Reproduce the data below in full. Nothing should differ from the original.

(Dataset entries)
----
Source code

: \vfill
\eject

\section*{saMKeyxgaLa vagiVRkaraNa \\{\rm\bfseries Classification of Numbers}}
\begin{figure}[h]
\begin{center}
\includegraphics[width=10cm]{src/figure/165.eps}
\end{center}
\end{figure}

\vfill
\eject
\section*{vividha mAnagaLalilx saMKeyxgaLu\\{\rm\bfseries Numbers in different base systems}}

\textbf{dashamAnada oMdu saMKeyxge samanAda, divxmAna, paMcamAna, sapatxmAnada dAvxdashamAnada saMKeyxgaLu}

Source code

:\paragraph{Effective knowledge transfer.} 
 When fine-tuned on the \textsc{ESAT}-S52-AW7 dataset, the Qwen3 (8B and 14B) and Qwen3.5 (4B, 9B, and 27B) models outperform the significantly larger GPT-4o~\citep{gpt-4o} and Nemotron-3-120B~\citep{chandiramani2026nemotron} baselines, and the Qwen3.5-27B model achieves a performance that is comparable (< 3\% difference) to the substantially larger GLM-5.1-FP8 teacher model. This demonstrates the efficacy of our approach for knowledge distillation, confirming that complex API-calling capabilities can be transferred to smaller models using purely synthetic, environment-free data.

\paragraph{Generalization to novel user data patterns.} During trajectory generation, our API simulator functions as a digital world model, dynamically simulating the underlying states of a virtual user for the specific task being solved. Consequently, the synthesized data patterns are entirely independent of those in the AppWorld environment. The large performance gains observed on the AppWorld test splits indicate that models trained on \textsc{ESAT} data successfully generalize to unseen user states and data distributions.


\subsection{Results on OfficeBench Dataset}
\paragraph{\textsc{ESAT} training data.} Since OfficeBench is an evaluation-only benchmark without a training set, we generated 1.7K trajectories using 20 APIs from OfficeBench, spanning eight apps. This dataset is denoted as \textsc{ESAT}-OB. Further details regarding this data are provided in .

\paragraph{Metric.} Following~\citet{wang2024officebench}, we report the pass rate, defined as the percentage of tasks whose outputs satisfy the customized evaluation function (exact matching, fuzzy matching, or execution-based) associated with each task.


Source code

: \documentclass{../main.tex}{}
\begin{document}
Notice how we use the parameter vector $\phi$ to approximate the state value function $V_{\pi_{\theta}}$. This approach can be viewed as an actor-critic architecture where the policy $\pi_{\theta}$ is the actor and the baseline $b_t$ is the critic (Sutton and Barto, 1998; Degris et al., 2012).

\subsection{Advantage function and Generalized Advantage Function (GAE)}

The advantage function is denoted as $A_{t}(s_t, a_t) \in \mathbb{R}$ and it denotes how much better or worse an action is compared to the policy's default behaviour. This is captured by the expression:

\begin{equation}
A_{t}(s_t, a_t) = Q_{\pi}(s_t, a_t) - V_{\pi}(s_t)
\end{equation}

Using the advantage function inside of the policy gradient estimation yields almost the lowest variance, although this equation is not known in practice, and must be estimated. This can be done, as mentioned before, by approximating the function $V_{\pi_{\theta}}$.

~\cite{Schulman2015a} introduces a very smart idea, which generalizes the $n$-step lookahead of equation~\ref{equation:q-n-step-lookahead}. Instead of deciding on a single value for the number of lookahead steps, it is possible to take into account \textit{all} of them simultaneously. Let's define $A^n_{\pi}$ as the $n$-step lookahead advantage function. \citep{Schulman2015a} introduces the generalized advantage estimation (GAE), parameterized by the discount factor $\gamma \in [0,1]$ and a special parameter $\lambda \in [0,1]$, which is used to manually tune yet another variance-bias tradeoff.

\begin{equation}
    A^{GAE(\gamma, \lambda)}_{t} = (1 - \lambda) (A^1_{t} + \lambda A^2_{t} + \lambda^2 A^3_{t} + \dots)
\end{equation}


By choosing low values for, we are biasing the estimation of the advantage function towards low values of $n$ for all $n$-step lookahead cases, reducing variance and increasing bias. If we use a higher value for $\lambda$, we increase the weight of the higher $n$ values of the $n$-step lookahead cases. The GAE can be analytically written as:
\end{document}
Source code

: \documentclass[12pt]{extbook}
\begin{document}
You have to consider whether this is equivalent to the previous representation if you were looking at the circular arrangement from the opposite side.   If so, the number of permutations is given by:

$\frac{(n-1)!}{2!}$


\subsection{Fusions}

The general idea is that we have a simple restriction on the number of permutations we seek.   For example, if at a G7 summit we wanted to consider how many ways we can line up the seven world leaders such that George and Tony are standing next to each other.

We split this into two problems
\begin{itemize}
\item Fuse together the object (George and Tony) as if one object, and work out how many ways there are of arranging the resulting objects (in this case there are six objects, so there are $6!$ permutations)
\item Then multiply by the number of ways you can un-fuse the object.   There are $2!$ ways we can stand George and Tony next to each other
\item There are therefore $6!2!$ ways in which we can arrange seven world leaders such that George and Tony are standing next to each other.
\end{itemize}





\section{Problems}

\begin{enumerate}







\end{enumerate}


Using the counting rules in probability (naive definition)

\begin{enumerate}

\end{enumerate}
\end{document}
----
● SOLUTION TO THE PROBLEM:
Source code

: \vfill
\eject

\section*{saMKeyxgaLa vagiVRkaraNa \\{\rm\bfseries Classification of Numbers}}
\begin{figure}[h]
\begin{center}
\includegraphics[width=10cm]{src/figure/165.eps}
\end{center}
\end{figure}

\vfill
\eject
\section*{vividha mAnagaLalilx saMKeyxgaLu\\{\rm\bfseries Numbers in different base systems}}

\textbf{dashamAnada oMdu saMKeyxge samanAda, divxmAna, paMcamAna, sapatxmAnada dAvxdashamAnada saMKeyxgaLu}

Source code

:\paragraph{Effective knowledge transfer.} 
 When fine-tuned on the \textsc{ESAT}-S52-AW7 dataset, the Qwen3 (8B and 14B) and Qwen3.5 (4B, 9B, and 27B) models outperform the significantly larger GPT-4o~\citep{gpt-4o} and Nemotron-3-120B~\citep{chandiramani2026nemotron} baselines, and the Qwen3.5-27B model achieves a performance that is comparable (< 3\% difference) to the substantially larger GLM-5.1-FP8 teacher model. This demonstrates the efficacy of our approach for knowledge distillation, confirming that complex API-calling capabilities can be transferred to smaller models using purely synthetic, environment-free data.

\paragraph{Generalization to novel user data patterns.} During trajectory generation, our API simulator functions as a digital world model, dynamically simulating the underlying states of a virtual user for the specific task being solved. Consequently, the synthesized data patterns are entirely independent of those in the AppWorld environment. The large performance gains observed on the AppWorld test splits indicate that models trained on \textsc{ESAT} data successfully generalize to unseen user states and data distributions.


\subsection{Results on OfficeBench Dataset}
\paragraph{\textsc{ESAT} training data.} Since OfficeBench is an evaluation-only benchmark without a training set, we generated 1.7K trajectories using 20 APIs from OfficeBench, spanning eight apps. This dataset is denoted as \textsc{ESAT}-OB. Further details regarding this data are provided in .

\paragraph{Metric.} Following~\citet{wang2024officebench}, we report the pass rate, defined as the percentage of tasks whose outputs satisfy the customized evaluation function (exact matching, fuzzy matching, or execution-based) associated with each task.


Source code

: \documentclass{../main.tex}{}
\begin{document}
Notice how we use the parameter vector $\phi$ to approximate the state value function $V_{\pi_{\theta}}$. This approach can be viewed as an actor-critic architecture where the policy $\pi_{\theta}$ is the actor and the baseline $b_t$ is the critic (Sutton and Barto, 1998; Degris et al., 2012).

\subsection{Advantage function and Generalized Advantage Function (GAE)}

The advantage function is denoted as $A_{t}(s_t, a_t) \in \mathbb{R}$ and it denotes how much better or worse an action is compared to the policy's default behaviour. This is captured by the expression:

\begin{equation}
A_{t}(s_t, a_t) = Q_{\pi}(s_t, a_t) - V_{\pi}(s_t)
\end{equation}

Using the advantage function inside of the policy gradient estimation yields almost the lowest variance, although this equation is not known in practice, and must be estimated. This can be done, as mentioned before, by approximating the function $V_{\pi_{\theta}}$.

~\cite{Schulman2015a} introduces a very smart idea, which generalizes the $n$-step lookahead of equation~\ref{equation:q-n-step-lookahead}. Instead of deciding on a single value for the number of lookahead steps, it is possible to take into account \textit{all} of them simultaneously. Let's define $A^n_{\pi}$ as the $n$-step lookahead advantage function. \citep{Schulman2015a} introduces the generalized advantage estimation (GAE), parameterized by the discount factor $\gamma \in [0,1]$ and a special parameter $\lambda \in [0,1]$, which is used to manually tune yet another variance-bias tradeoff.

\begin{equation}
    A^{GAE(\gamma, \lambda)}_{t} = (1 - \lambda) (A^1_{t} + \lambda A^2_{t} + \lambda^2 A^3_{t} + \dots)
\end{equation}


By choosing low values for, we are biasing the estimation of the advantage function towards low values of $n$ for all $n$-step lookahead cases, reducing variance and increasing bias. If we use a higher value for $\lambda$, we increase the weight of the higher $n$ values of the $n$-step lookahead cases. The GAE can be analytically written as:
\end{document}
Source code

: \documentclass[12pt]{extbook}
\begin{document}
You have to consider whether this is equivalent to the previous representation if you were looking at the circular arrangement from the opposite side.   If so, the number of permutations is given by:

$\frac{(n-1)!}{2!}$


\subsection{Fusions}

The general idea is that we have a simple restriction on the number of permutations we seek.   For example, if at a G7 summit we wanted to consider how many ways we can line up the seven world leaders such that George and Tony are standing next to each other.

We split this into two problems
\begin{itemize}
\item Fuse together the object (George and Tony) as if one object, and work out how many ways there are of arranging the resulting objects (in this case there are six objects, so there are $6!$ permutations)
\item Then multiply by the number of ways you can un-fuse the object.   There are $2!$ ways we can stand George and Tony next to each other
\item There are therefore $6!2!$ ways in which we can arrange seven world leaders such that George and Tony are standing next to each other.
\end{itemize}





\section{Problems}

\begin{enumerate}







\end{enumerate}


Using the counting rules in probability (naive definition)

\begin{enumerate}

\end{enumerate}
\end{document}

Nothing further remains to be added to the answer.